4)    The concrete public and publicly relevant moral behaviour of all types of politicians was never discussed by media. Neither before nor after the elections. For instance, the fact that many of them ran for local administrations but at the same time for the European Parliament. Consequently, the elected are considered as the inevitable “natural” phenomena, bad but “since the evil exists in the world, we cannot oppose”. And also, the social-democrat – liberal alliance, that is, “against nature” in principle, is once uglier: its different members fighting each other before and after the elections. The image of the entire political game is black and sad. But people are resigned, when they are not indignant against a concrete wrong from which they do not go farther. Or, a responsible political attitude asks a moral sensitivity, that was systematically destroyed: and substituted with an avalanche of scandals never decomposed all the way. And which, each of them, lasts “no longer than three days”. 

***

Therefore, the Romanian elections are only an example of the well-oiled political, actually, systemic mechanism of capitalism, and of the lagging of its understanding by those who are the only ones who can oppose it. It seems that we, humans, all of us, are much behind the processes and events which overwhelm us as if they were, again, inevitable natural phenomena. People are tired and want to live in peace, following the known social routine. Those who are optimistic highlight the contradictions of capitalism, secretly wishing their inherent power to implode capitalism as such: although the contradictions are integrated in capitalism and somehow used by it as if they would be functional. The pessimists are fatalist, as well as those who are indifferent, all putting their hope in the only thing that remains to them and does not shrink as a result of its sharing, the Almighty. But nothing happens without humans. Accordingly, the only way that may stop the barbaric development of worldwide war and irrational acceleration of decay of what is human is rational thinking all the way to the end, thus the education of rationally approaching – thus dialectically, in unity and in the flux of time – the causes, the facts, and the results. Any action that is not based on this rational thinking all the way to the end, anticipative and evaluating all the variants, is doomed to fail, to remain an adventure, in fact contributing to the stabilisation of capitalism.
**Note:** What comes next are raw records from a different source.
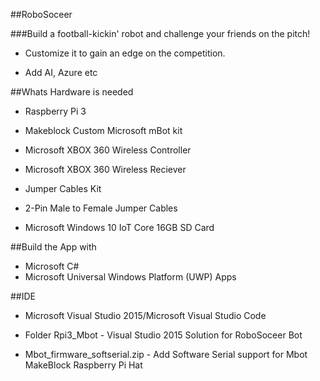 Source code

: ##RoboSoceer 

###Build a football-kickin' robot and challenge your friends on the pitch! 

- Customize it to gain an edge on the competition.

- Add AI, Azure etc

##Whats Hardware is needed

- Raspberry Pi 3

- Makeblock Custom Microsoft mBot kit

- Microsoft XBOX 360 Wireless Controller

- Microsoft XBOX 360 Wireless Reciever

- Jumper Cables Kit

- 2-Pin Male to Female Jumper Cables

- Microsoft Windows 10 IoT Core 16GB SD Card

##Build the App with 

- Microsoft C#
- Microsoft Universal Windows Platform (UWP) Apps

##IDE

- Microsoft Visual Studio 2015/Microsoft Visual Studio Code

- Folder Rpi3_Mbot - Visual Studio 2015 Solution for RoboSoceer Bot

- Mbot_firmware_softserial.zip - Add Software Serial support for Mbot MakeBlock Raspberry Pi Hat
Concretely, to think rationally all the way to the end means to critique both the regional union as such, like the European one, and the idea of national “sovereignties” – namely, isolation – which are an illusion in the present integrated situation of science and technology, productive forces and economy, human communities and values worldwide. National sovereignty is only the sovereignty of the people, and not of the rulers: and it requires socialism, the people is sovereign because it is socialist, and moreover, it is part of the world socialism. Neither the regional union nor the “national sovereignty” can fight fascism as antidemocratic and anti-humanist values and political regimes without fighting against capitalism and for world socialism. 

The world is in a state of emergency, and the solving of risks implied by this state cannot take place through fragmented, isolated, and contradictory strategies. The fragmentation of the real left wing is part of these strategies. The taking over of the labels given by the dominant strata and of their agenda is another part, and another one is the forgetfulness of the international condition of the humans of the contemporary era started with the WWI.  For us, internationalism as a fingerprint of the consistent left – the only one worthy of the name of left – is not an obligation after focusing on and solving the fragmented, national or regional, problems: on the contrary, it is their structural preliminary frame. For this reason, the whole game of “European elections” must be decomposed from the standpoint of internationalism.